--- ENTRIES SUPPLIED Enclosed Below ---
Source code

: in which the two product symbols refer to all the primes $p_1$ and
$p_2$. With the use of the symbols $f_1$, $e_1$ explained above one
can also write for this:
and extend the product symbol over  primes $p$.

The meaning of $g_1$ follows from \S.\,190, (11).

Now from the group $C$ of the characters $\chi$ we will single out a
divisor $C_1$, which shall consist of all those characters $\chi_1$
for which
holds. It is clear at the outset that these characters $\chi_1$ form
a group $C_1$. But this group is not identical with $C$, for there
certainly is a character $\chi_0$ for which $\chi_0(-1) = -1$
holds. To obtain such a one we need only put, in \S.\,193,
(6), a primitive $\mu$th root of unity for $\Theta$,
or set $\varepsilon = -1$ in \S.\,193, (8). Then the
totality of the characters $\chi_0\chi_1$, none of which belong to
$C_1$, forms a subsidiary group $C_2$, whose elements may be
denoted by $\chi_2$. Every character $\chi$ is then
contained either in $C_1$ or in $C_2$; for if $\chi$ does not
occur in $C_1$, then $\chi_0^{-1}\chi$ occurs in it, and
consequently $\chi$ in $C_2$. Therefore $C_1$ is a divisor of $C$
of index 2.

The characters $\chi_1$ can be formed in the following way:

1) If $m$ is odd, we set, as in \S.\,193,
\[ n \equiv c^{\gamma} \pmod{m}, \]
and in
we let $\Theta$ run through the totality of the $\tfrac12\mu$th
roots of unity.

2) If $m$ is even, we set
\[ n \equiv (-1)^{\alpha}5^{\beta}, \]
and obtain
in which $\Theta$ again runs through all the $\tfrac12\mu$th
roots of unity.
--- End of Enclosed ENTRIES SUPPLIED ---
--- ENTRIES SUPPLIED Enclosed Below ---
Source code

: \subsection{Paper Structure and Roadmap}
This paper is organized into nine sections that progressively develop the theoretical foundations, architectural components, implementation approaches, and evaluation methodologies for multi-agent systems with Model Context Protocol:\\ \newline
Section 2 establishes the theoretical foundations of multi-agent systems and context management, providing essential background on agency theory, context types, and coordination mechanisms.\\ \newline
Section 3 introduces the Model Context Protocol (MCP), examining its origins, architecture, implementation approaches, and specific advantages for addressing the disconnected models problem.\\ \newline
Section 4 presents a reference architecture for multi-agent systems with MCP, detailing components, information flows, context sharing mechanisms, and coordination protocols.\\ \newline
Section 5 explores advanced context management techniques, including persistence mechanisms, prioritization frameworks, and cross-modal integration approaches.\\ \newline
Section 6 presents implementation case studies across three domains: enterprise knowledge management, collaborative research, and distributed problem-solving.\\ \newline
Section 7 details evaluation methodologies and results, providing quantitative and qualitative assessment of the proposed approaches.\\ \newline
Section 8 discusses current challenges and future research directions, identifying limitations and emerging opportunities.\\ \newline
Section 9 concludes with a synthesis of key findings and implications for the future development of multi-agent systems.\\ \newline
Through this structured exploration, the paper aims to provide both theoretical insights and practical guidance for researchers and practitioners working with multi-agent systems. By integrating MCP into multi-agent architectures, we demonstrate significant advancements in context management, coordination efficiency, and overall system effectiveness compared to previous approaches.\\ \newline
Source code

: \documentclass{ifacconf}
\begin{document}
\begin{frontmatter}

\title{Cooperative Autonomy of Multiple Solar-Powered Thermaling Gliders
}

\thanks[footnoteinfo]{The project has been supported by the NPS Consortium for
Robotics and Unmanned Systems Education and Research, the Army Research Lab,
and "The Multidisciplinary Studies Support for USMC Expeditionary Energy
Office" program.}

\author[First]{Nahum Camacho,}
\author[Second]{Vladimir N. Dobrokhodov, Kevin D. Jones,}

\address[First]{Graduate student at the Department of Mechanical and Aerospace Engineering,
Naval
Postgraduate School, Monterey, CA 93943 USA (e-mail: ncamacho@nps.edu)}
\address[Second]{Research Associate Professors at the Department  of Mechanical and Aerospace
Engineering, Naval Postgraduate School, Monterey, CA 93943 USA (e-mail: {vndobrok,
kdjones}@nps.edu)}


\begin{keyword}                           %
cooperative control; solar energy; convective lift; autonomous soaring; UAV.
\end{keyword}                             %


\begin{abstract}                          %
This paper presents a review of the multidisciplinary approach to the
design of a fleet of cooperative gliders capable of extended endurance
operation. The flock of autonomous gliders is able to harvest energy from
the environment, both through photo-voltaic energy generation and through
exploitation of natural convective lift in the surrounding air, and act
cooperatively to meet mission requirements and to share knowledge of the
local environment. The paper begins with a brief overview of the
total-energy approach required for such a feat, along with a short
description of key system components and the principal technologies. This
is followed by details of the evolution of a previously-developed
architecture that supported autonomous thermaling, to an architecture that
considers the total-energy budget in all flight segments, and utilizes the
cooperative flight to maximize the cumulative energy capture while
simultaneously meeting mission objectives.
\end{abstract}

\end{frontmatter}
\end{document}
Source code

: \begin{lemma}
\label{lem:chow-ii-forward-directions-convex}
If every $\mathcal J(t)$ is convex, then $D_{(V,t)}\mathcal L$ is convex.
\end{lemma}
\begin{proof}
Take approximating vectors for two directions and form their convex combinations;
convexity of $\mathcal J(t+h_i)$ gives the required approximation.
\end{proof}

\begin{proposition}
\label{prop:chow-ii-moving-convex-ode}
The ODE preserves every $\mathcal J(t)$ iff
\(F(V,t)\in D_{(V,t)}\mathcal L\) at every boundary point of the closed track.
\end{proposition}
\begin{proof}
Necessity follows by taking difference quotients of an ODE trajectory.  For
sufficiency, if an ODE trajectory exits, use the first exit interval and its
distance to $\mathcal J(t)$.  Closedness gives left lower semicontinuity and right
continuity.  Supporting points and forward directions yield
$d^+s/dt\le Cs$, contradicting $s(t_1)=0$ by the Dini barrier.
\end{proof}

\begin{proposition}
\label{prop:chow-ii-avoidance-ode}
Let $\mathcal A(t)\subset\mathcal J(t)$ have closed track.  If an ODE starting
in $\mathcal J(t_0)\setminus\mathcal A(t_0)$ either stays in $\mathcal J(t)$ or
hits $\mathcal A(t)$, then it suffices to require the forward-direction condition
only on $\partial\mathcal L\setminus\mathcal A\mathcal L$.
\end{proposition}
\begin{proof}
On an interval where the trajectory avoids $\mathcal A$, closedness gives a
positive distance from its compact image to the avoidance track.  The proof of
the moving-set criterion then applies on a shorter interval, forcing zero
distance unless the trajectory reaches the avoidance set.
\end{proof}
--- End of Enclosed ENTRIES SUPPLIED ---
--- ENTRIES SUPPLIED Enclosed Below ---
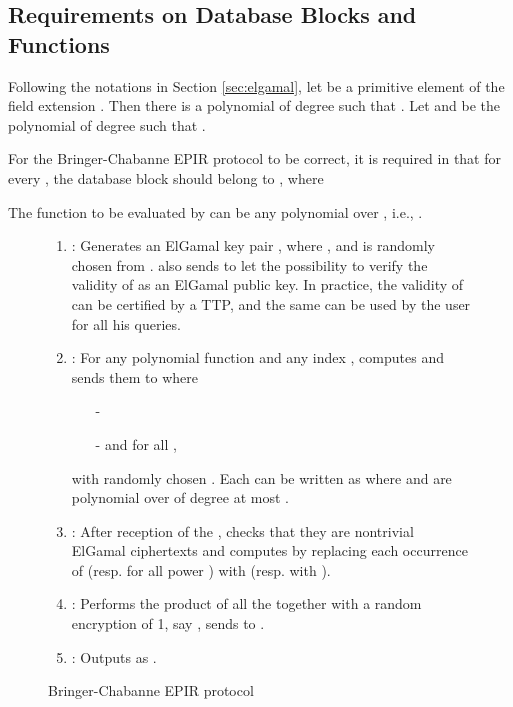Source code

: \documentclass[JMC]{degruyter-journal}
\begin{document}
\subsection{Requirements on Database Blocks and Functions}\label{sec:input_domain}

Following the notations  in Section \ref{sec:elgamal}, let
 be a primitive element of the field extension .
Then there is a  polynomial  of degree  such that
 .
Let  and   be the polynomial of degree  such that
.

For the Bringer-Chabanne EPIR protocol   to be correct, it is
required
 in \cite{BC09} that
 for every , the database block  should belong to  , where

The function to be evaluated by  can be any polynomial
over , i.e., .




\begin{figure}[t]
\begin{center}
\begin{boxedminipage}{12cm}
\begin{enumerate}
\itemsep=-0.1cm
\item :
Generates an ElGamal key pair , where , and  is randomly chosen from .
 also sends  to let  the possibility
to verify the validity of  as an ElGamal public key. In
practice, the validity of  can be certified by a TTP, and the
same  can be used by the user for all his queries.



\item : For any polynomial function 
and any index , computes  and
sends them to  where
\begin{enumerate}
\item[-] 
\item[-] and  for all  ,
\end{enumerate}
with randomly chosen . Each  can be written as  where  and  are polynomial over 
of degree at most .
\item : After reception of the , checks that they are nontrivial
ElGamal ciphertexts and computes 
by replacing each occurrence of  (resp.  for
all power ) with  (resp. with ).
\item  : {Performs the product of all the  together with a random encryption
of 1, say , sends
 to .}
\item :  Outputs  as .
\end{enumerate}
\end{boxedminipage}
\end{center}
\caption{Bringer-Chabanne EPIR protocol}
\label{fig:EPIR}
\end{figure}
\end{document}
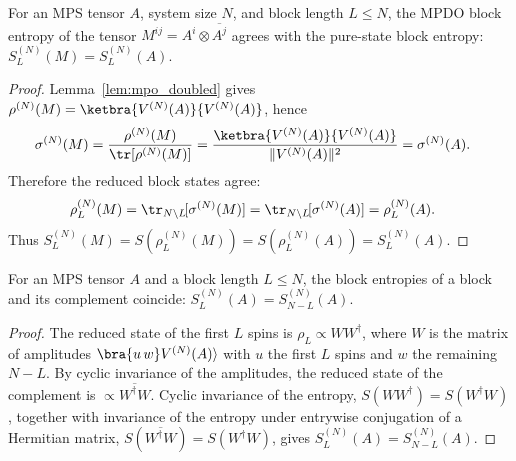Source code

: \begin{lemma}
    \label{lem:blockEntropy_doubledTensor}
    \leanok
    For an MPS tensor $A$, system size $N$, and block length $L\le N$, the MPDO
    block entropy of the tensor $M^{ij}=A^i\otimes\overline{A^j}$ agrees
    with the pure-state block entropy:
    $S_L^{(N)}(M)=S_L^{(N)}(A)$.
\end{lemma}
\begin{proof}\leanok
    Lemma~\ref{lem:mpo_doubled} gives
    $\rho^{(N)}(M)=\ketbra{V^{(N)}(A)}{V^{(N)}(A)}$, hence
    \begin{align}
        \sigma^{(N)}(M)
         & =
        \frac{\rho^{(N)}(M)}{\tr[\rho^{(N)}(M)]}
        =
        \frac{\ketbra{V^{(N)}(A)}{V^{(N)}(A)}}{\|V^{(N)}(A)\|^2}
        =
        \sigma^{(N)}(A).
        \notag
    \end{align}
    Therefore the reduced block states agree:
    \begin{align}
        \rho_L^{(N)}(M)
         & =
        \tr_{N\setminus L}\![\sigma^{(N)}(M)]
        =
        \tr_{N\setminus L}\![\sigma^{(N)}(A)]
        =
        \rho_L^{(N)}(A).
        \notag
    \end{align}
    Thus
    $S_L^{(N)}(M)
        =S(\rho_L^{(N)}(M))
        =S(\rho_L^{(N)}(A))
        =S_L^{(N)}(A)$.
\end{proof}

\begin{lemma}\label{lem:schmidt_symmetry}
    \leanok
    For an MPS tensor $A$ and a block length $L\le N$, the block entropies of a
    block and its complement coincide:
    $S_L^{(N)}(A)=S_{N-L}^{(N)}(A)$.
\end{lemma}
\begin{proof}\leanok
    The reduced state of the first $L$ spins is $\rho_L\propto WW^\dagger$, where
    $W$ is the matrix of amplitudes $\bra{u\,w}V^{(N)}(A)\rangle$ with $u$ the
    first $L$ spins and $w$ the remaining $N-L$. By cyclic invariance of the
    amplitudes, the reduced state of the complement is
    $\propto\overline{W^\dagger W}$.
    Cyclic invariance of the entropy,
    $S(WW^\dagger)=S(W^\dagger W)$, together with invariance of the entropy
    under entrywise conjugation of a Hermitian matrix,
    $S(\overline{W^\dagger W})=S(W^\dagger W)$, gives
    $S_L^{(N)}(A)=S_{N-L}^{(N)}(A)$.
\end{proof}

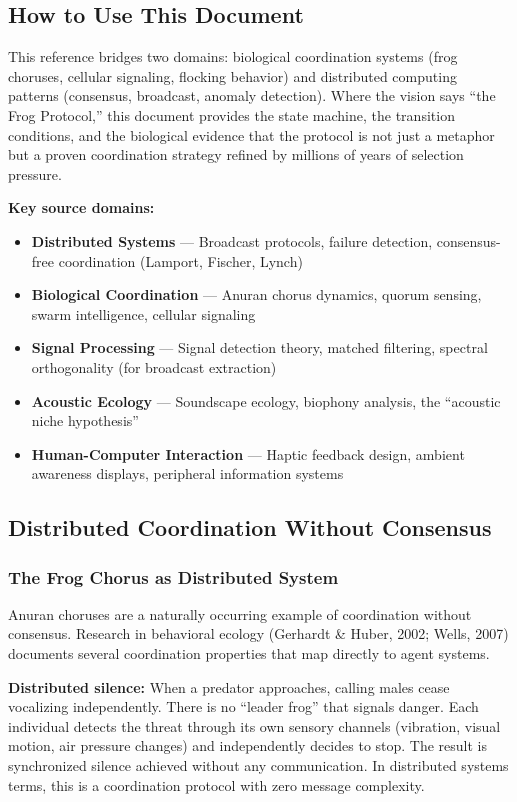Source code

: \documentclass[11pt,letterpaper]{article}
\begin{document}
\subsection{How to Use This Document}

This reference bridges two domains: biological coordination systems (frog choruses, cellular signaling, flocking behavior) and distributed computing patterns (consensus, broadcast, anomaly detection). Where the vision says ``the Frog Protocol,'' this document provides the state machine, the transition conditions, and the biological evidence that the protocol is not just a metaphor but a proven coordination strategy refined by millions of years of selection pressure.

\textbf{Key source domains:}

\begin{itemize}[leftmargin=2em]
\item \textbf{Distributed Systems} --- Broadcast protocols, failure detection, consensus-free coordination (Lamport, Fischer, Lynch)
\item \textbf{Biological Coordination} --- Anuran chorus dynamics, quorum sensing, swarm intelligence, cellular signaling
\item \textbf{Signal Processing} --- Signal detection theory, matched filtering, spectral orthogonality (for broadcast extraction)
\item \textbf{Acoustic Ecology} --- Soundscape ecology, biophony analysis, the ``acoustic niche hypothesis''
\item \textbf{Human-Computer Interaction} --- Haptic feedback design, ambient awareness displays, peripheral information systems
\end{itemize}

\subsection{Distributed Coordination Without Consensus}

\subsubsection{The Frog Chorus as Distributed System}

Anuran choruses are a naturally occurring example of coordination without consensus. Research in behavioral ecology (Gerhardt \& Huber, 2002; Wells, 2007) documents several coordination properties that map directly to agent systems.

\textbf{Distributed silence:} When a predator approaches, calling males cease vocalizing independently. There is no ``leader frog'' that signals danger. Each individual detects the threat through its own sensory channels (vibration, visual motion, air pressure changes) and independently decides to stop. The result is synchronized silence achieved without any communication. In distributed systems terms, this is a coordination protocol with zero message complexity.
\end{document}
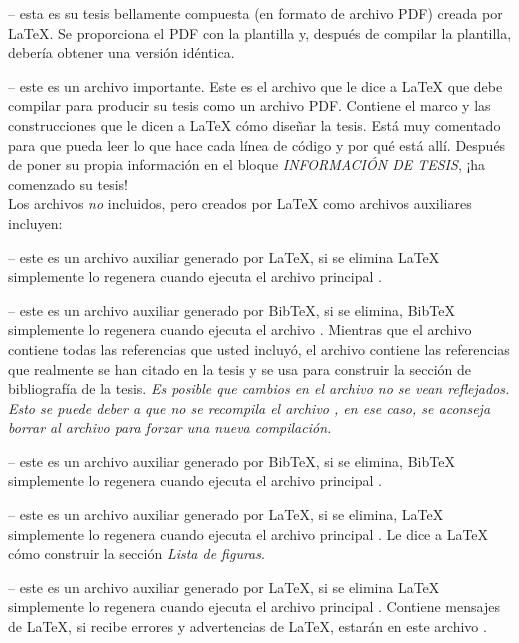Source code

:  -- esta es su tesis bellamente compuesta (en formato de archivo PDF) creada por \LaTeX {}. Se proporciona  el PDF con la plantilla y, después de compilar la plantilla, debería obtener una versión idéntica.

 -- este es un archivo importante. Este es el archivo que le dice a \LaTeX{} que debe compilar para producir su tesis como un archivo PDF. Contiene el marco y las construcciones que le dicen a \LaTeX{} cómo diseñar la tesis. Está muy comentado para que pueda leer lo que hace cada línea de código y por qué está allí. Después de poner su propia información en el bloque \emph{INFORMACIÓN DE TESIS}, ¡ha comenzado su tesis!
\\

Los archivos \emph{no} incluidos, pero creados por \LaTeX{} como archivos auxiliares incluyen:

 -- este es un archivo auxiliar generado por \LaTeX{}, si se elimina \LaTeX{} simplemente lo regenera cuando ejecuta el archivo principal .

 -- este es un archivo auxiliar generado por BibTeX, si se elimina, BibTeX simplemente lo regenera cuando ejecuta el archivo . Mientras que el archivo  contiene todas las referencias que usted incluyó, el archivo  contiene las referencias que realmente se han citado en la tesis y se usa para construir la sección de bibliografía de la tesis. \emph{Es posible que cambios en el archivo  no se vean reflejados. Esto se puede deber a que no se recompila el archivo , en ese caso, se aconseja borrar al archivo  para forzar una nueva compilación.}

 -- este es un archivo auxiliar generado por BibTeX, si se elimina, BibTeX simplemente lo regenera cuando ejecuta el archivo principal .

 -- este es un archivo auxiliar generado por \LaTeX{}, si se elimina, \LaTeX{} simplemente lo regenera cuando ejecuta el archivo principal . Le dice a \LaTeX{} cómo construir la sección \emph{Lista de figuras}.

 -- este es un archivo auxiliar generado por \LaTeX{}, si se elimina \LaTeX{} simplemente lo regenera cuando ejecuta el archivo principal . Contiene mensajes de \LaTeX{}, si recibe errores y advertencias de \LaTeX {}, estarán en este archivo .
--- End of Enclosed ENTRIES SUPPLIED ---
# WHAT IS NEEDED
Search the records line by line for the word "obtain" and copy every line where it appears.

# RESPONSE
holds. To obtain such a one we need only put, in \S.\,193,
and obtain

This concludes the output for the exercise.